Context
ShopNow, a mid-size e-commerce app, wants to test a simplified mobile checkout flow that removes one form step. Leadership needs a decision this month because the current quarter's roadmap depends on whether the redesign is worth rolling out.
Hypothesis Seed
The product team believes the shorter checkout will increase purchase conversion by reducing friction, but they are unsure what minimum detectable effect (MDE) is realistic and how that choice should shape sample size, duration, and decision-making. They expect a modest lift, likely between 1% and 3% relative, and want to avoid shipping a change that improves conversion slightly but hurts average order value or payment success.
Constraints
- Eligible traffic: 120,000 mobile checkout sessions per day
- Baseline purchase conversion from checkout start to completed order: 24%
- Maximum experiment duration: 14 days, including at least one full weekend cycle
- Allocation can be 50/50 after a short instrumentation ramp
- False positives are costly because checkout bugs directly affect revenue
- False negatives are also meaningful because engineering has already invested 6 weeks in the redesign
- The team wants 80% power at a 5% significance level
Tasks
- Define the null and alternative hypotheses, the primary metric, 2-4 guardrail metrics, and a realistic MDE. Explain how the MDE changes the required sample size and whether the test is feasible within 14 days.

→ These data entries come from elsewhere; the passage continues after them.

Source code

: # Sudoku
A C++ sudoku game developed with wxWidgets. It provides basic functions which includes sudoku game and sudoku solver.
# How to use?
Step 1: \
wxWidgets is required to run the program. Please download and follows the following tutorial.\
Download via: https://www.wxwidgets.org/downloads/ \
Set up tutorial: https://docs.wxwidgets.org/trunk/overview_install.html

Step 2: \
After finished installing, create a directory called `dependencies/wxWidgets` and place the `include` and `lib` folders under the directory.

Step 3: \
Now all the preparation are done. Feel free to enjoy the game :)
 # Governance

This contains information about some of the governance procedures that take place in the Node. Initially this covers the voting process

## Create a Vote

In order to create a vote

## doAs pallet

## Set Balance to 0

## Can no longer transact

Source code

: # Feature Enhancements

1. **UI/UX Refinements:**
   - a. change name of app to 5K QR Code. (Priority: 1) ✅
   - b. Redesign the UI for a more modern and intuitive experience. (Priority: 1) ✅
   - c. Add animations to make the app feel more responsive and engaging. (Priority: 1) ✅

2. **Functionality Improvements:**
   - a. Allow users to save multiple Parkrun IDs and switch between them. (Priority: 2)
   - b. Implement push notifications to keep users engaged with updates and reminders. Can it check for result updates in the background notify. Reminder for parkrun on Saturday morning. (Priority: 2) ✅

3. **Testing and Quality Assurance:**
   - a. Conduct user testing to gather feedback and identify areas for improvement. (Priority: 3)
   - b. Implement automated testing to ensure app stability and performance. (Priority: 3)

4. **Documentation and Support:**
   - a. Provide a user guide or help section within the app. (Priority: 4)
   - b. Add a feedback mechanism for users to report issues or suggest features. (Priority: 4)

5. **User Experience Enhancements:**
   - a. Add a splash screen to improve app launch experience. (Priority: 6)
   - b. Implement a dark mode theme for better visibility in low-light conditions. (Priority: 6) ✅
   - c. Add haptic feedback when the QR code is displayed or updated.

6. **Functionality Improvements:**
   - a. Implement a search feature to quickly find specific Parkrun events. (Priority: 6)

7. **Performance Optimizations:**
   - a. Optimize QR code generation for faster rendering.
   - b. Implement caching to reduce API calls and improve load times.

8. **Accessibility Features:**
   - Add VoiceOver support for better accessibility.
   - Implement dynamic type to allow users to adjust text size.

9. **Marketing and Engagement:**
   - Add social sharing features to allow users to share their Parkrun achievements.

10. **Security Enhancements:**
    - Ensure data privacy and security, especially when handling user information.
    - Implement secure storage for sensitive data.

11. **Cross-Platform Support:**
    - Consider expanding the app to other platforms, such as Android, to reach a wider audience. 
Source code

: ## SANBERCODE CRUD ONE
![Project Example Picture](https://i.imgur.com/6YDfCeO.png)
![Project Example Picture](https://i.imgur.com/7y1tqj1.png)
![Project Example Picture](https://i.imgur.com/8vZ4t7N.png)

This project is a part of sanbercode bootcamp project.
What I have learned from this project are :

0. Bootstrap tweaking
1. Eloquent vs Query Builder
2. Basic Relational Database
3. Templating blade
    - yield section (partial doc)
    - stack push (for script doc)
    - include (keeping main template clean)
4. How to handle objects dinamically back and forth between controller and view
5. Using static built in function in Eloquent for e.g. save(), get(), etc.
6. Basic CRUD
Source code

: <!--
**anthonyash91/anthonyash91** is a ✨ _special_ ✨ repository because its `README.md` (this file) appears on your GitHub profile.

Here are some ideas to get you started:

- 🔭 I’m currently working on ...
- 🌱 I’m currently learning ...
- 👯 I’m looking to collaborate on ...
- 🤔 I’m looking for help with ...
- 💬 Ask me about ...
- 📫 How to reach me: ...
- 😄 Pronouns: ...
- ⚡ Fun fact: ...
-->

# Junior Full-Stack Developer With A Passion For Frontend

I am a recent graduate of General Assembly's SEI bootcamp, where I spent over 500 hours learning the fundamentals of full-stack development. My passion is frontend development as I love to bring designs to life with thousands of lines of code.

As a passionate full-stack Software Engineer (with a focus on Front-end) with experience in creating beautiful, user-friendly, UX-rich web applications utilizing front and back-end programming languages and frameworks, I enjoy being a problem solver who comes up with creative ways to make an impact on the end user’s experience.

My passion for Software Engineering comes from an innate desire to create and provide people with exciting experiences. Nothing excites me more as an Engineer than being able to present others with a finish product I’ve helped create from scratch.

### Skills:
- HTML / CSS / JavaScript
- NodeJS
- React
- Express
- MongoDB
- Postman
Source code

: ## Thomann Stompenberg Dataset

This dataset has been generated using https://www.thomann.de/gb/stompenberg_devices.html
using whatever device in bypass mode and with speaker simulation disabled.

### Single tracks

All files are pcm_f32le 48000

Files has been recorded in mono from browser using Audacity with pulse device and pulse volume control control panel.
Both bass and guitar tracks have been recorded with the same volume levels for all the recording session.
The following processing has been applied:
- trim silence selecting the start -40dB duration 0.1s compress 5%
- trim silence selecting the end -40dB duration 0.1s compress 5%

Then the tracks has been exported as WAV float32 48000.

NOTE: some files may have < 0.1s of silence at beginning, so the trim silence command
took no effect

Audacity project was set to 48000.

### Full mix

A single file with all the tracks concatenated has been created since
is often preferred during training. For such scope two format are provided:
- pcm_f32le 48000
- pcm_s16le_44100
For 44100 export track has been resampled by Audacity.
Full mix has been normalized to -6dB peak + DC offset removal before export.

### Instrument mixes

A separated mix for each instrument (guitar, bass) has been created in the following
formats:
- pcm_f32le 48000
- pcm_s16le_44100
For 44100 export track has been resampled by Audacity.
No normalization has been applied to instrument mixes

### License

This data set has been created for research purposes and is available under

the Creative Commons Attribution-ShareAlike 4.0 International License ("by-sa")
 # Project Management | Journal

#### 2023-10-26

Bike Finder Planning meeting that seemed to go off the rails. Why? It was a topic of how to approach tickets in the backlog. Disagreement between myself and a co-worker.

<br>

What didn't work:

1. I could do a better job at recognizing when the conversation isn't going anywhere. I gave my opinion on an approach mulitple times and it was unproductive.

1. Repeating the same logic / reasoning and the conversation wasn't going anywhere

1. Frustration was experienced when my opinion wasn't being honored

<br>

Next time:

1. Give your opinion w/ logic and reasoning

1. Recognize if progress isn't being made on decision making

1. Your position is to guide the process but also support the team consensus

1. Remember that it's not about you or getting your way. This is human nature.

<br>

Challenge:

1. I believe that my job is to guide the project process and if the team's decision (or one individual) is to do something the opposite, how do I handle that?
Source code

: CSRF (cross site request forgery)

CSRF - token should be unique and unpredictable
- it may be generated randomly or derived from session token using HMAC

- Calculate the required sample size per arm using the baseline conversion rate and your chosen MDE. Show the math and translate it into expected runtime given available traffic.
- Choose the unit of randomization and explain whether the unit of analysis should match it. Specify allocation, duration, and any stratification or blocking you would use.
- Pre-register an analysis plan: statistical test, peeking policy, treatment of secondary metrics, SRM checks, and what to do if guardrails worsen while the primary metric improves.
- State a clear ship / don't-ship / iterate rule that respects both statistical significance and practical significance.